| What the exercise asks |
Scan the entries that follow for the word "norms", then report every line in which it appears.

| Records for this exercise |
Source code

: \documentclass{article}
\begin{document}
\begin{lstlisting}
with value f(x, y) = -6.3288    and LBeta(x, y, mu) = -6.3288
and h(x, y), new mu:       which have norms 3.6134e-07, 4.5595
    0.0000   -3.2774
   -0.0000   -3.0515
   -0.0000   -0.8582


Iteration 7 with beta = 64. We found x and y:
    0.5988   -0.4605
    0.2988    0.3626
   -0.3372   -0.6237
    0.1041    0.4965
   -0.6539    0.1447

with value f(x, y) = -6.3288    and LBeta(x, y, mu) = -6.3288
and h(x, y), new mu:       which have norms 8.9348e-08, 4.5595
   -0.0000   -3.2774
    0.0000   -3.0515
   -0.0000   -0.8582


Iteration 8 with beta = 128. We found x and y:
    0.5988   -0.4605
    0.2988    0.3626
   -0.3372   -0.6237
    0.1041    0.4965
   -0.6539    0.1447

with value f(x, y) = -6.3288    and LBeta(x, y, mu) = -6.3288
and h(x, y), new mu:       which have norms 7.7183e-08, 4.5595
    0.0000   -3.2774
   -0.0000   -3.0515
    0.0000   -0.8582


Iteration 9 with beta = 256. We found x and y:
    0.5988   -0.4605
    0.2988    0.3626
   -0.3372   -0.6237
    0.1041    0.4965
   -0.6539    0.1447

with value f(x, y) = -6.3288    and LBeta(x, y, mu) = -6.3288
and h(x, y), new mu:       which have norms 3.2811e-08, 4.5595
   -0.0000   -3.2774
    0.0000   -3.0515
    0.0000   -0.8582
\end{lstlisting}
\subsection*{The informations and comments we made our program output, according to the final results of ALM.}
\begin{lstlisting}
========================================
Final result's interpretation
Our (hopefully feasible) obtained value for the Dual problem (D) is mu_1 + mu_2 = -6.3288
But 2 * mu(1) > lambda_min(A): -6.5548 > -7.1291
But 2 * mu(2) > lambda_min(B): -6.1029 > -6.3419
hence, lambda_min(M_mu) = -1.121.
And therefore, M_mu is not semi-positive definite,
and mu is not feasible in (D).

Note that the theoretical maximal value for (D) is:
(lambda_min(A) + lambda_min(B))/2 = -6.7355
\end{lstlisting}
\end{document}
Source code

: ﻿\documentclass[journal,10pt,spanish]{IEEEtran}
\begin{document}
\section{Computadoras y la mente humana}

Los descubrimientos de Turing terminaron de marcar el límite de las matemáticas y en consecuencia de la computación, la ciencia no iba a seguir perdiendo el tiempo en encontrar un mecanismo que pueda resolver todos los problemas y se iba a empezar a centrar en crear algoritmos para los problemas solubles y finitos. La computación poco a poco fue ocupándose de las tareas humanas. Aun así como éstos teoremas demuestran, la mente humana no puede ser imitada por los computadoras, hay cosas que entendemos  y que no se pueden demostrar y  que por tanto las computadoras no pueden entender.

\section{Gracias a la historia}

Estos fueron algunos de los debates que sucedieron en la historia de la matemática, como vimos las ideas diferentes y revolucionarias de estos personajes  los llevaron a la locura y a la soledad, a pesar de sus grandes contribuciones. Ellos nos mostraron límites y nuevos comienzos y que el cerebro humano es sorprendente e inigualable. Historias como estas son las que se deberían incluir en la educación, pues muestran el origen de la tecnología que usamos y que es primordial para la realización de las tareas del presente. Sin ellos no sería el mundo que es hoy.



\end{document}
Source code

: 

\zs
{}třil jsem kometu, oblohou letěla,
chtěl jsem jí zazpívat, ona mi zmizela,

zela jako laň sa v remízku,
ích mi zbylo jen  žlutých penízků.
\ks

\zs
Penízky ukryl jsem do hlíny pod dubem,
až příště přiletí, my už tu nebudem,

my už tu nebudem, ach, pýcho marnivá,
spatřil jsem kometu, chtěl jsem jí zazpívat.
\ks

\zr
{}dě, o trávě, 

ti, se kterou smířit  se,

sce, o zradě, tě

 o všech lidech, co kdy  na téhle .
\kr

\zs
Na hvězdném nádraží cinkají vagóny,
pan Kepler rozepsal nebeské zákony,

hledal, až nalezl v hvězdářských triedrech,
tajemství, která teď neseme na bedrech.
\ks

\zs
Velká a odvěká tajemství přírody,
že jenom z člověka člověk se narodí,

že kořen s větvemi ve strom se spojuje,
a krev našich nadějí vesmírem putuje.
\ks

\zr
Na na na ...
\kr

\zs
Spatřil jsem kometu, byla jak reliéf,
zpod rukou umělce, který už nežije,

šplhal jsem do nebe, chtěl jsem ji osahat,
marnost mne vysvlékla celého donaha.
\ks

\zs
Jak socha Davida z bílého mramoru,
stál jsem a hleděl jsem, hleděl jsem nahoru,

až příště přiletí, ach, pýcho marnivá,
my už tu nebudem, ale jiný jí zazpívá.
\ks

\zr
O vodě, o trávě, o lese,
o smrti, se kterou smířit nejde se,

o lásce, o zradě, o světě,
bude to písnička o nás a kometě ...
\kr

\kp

| Solution to this exercise |
and h(x, y), new mu:       which have norms 3.6134e-07, 4.5595
and h(x, y), new mu:       which have norms 8.9348e-08, 4.5595
and h(x, y), new mu:       which have norms 7.7183e-08, 4.5595
and h(x, y), new mu:       which have norms 3.2811e-08, 4.5595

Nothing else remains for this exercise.